[Task input Boundary: Start]

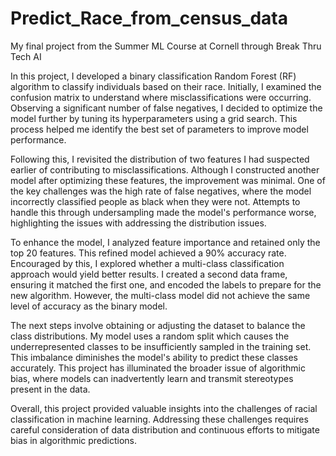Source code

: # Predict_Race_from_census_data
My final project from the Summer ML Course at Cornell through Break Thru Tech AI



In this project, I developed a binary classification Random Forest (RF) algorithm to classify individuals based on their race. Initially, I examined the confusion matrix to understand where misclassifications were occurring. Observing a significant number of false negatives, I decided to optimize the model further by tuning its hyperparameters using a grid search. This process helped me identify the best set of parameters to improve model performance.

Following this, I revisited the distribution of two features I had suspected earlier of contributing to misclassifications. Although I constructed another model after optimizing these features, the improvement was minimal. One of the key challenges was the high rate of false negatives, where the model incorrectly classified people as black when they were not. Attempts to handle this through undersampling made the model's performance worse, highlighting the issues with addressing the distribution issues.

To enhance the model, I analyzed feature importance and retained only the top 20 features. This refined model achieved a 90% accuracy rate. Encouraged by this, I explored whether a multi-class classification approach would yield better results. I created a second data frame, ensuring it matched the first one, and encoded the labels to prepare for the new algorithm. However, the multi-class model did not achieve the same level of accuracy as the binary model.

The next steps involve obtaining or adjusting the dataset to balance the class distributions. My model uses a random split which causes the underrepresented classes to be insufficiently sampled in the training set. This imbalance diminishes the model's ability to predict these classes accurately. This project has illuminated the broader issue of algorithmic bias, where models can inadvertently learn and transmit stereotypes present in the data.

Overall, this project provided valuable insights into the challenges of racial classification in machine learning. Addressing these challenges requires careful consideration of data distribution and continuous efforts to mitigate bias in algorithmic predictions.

[Task input Boundary: End]

**Your instructions**
Your answer should be the lines above from the one containing "Following this, I" through the one containing "To enhance the", copied exactly and with both ends kept.

**Exercise solution**
Following this, I revisited the distribution of two features I had suspected earlier of contributing to misclassifications. Although I constructed another model after optimizing these features, the improvement was minimal. One of the key challenges was the high rate of false negatives, where the model incorrectly classified people as black when they were not. Attempts to handle this through undersampling made the model's performance worse, highlighting the issues with addressing the distribution issues.

To enhance the model, I analyzed feature importance and retained only the top 20 features. This refined model achieved a 90% accuracy rate. Encouraged by this, I explored whether a multi-class classification approach would yield better results. I created a second data frame, ensuring it matched the first one, and encoded the labels to prepare for the new algorithm. However, the multi-class model did not achieve the same level of accuracy as the binary model.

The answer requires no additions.